The project evolved organically, rather than according to a predetermined structure. Sometimes this meant surprises. We didn’t find out until relatively late in the semester that Ms. Hegney had been sued by her electric company in 2016. As a result, she had entered into a settlement agreement according to which the company wouldn’t spray her property so long as she maintained the right-of-way herself. Then, after deeming her maintenance insufficient, the company sprayed anyway. We also learned that immediately before the electric company sprayed, Ms. Hegney and several of her neighbors had sued under multiple federal causes of action to enjoin the spraying. While these new facts didn’t dramatically alter the project, they required us to quickly come to terms with new information about Ms. Hegney’s factual and legal situation.
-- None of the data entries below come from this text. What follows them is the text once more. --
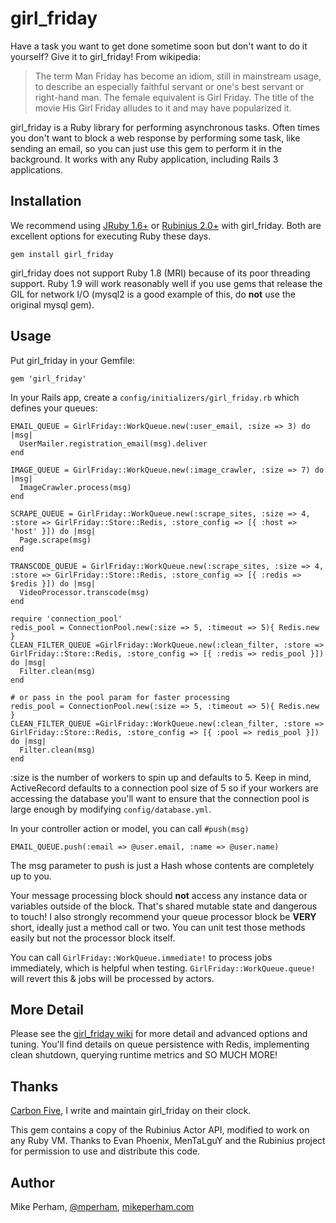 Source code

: girl\_friday
====================

Have a task you want to get done sometime soon but don't want to do it yourself?  Give it to girl\_friday!  From wikipedia:

> The term Man Friday has become an idiom, still in mainstream usage, to describe an especially faithful servant or
> one's best servant or right-hand man. The female equivalent is Girl Friday. The title of the movie His Girl Friday
> alludes to it and may have popularized it.

girl\_friday is a Ruby library for performing asynchronous tasks.  Often times you don't want to block a web response by performing some task, like sending an email, so you can just use this gem to perform it in the background.  It works with any Ruby application, including Rails 3 applications.


Installation
------------------

We recommend using [JRuby 1.6+](http://jruby.org) or [Rubinius 2.0+](http://rubini.us) with girl\_friday.  Both are excellent options for executing Ruby these days.

    gem install girl_friday

girl\_friday does not support Ruby 1.8 (MRI) because of its poor threading support.  Ruby 1.9 will work reasonably well if you use gems that release the GIL for network I/O (mysql2 is a good example of this, do **not** use the original mysql gem).


Usage
--------------------

Put girl\_friday in your Gemfile:

    gem 'girl_friday'

In your Rails app, create a `config/initializers/girl_friday.rb` which defines your queues:

    EMAIL_QUEUE = GirlFriday::WorkQueue.new(:user_email, :size => 3) do |msg|
      UserMailer.registration_email(msg).deliver
    end

    IMAGE_QUEUE = GirlFriday::WorkQueue.new(:image_crawler, :size => 7) do |msg|
      ImageCrawler.process(msg)
    end

    SCRAPE_QUEUE = GirlFriday::WorkQueue.new(:scrape_sites, :size => 4, :store => GirlFriday::Store::Redis, :store_config => [{ :host => 'host' }]) do |msg|
      Page.scrape(msg)
    end

    TRANSCODE_QUEUE = GirlFriday::WorkQueue.new(:scrape_sites, :size => 4, :store => GirlFriday::Store::Redis, :store_config => [{ :redis => $redis }]) do |msg|
      VideoProcessor.transcode(msg)
    end

    require 'connection_pool'
    redis_pool = ConnectionPool.new(:size => 5, :timeout => 5){ Redis.new }
    CLEAN_FILTER_QUEUE =GirlFriday::WorkQueue.new(:clean_filter, :store => GirlFriday::Store::Redis, :store_config => [{ :redis => redis_pool }]) do |msg|
      Filter.clean(msg)
    end

    # or pass in the pool param for faster processing
    redis_pool = ConnectionPool.new(:size => 5, :timeout => 5){ Redis.new }
    CLEAN_FILTER_QUEUE =GirlFriday::WorkQueue.new(:clean_filter, :store => GirlFriday::Store::Redis, :store_config => [{ :pool => redis_pool }]) do |msg|
      Filter.clean(msg)
    end

:size is the number of workers to spin up and defaults to 5.  Keep in mind, ActiveRecord defaults to a connection pool size of 5 so if your workers are accessing the database you'll want to ensure that the connection pool is large enough by modifying `config/database.yml`.

In your controller action or model, you can call `#push(msg)`

    EMAIL_QUEUE.push(:email => @user.email, :name => @user.name)

The msg parameter to push is just a Hash whose contents are completely up to you.

Your message processing block should **not** access any instance data or variables outside of the block.  That's shared mutable state and dangerous to touch!  I also strongly recommend your queue processor block be **VERY** short, ideally just a method call or two.  You can unit test those methods easily but not the processor block itself.

You can call `GirlFriday::WorkQueue.immediate!` to process jobs immediately, which is helpful when testing. `GirlFriday::WorkQueue.queue!` will revert this & jobs will be processed by actors.

More Detail
--------------------

Please see the [girl\_friday wiki](https://github.com/mperham/girl_friday/wiki) for more detail and advanced options and tuning.  You'll find details on queue persistence with Redis, implementing clean shutdown, querying runtime metrics and SO MUCH MORE!


Thanks
--------------------

[Carbon Five](http://carbonfive.com), I write and maintain girl\_friday on their clock.

This gem contains a copy of the Rubinius Actor API, modified to work on any Ruby VM.  Thanks to Evan Phoenix, MenTaLguY and the Rubinius project for permission to use and distribute this code.


Author
--------------------

Mike Perham, [@mperham](https://twitter.com/mperham), [mikeperham.com](http://mikeperham.com)
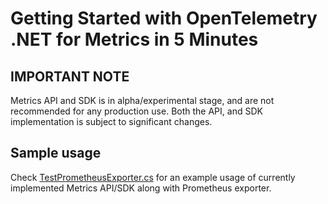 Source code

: # Getting Started with OpenTelemetry .NET for Metrics in 5 Minutes

## IMPORTANT NOTE

Metrics API and SDK is in alpha/experimental stage, and are not recommended for
any production use. Both the API, and SDK implementation is subject to
significant changes.

## Sample usage

Check
[TestPrometheusExporter.cs](../../examples/Console/TestPrometheusExporter.cs)
for an example usage of currently implemented Metrics API/SDK along with
Prometheus exporter.
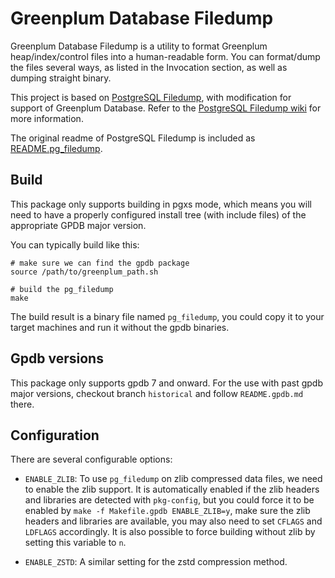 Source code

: # Greenplum Database Filedump 

Greenplum Database Filedump is a utility to format Greenplum heap/index/control
files into a human-readable form. You can format/dump the files several ways, 
as listed in the Invocation section, as well as dumping straight binary. 

This project is based on [PostgreSQL Filedump](https://git.postgresql.org/gitweb/?p=pg_filedump.git;a=summary), 
with modification for support of Greenplum Database. Refer to 
the [PostgreSQL Filedump wiki](https://wiki.postgresql.org/wiki/Pg_filedump) 
for more information. 

The original readme of PostgreSQL Filedump is included as [README.pg_filedump](README.pg_filedump).

Build
-----

This package only supports building in pgxs mode, which means you will need to 
have a properly configured install tree (with include files) of the appropriate 
GPDB major version.

You can typically build like this:

    # make sure we can find the gpdb package
    source /path/to/greenplum_path.sh

    # build the pg_filedump
    make

The build result is a binary file named `pg_filedump`, you could copy it to
your target machines and run it without the gpdb binaries.

Gpdb versions
-------------

This package only supports gpdb 7 and onward. For the use with past gpdb major 
versions, checkout branch `historical` and follow `README.gpdb.md` there.

Configuration
-------------

There are several configurable options:

- `ENABLE_ZLIB`: To use `pg_filedump` on zlib compressed data files, we need to
  enable the zlib support.  It is automatically enabled if the zlib headers and
  libraries are detected with `pkg-config`, but you could force it to be
  enabled by `make -f Makefile.gpdb ENABLE_ZLIB=y`, make sure the zlib headers
  and libraries are available, you may also need to set `CFLAGS` and `LDFLAGS`
  accordingly.  It is also possible to force building without zlib by setting
  this variable to `n`.

- `ENABLE_ZSTD`: A similar setting for the zstd compression method.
The project implied pesticide policy conclusions. The EPA, which regulates pesticides in the US, should not allow use of glyphosate pesticides. Many other countries have banned glyphosate, and in 2015, the International Agency for Research on Cancer found that it is a “probable human carcinogen.” Further, EPA should not allow manufacturers to hide inert ingredients. Inert ingredients can both be toxic themselves and can worsen the health effects of active ingredients by increasing their absorption, bioavailability, or toxicity. When individuals like Ms. Hegney are exposed to pesticides without their consent, there is no way for them to know what has poisoned their body, compounding the injury done by parties like Ms. Hegney’s electric company.
Final Remarks
Ultimately, however, the point of our project was not to craft a thesis statement about the harm done by pesticides, but to help one individual victim of that harm, working through the irregularities, missing facts, and specific personalities that any particular case inevitably entails. Our work with Ms. Hegney was an intervention at a late stage of the policy pipeline: past the stage at which EPA registers pesticides, past the stage at which North Carolina regulates pesticide operators, past the stage at which Ms. Hegney’s electric company chooses the products it will use. Our work didn’t begin until after the harm had already been done, which is both frustrating—any individual case is too idiosyncratic to serve as a perfect example of cause and effect—and necessary: the harm at the end of the policy trajectory is exactly the reason that the beginning of the trajectory needs reform in the first place.
This is why it was so exciting to watch the Monsanto litigation happening in tandem with Ms. Hegney’s case: together, our cases represent linked data points, parts of the same narrative that will hopefully one day become an overwhelming legal and political consensus.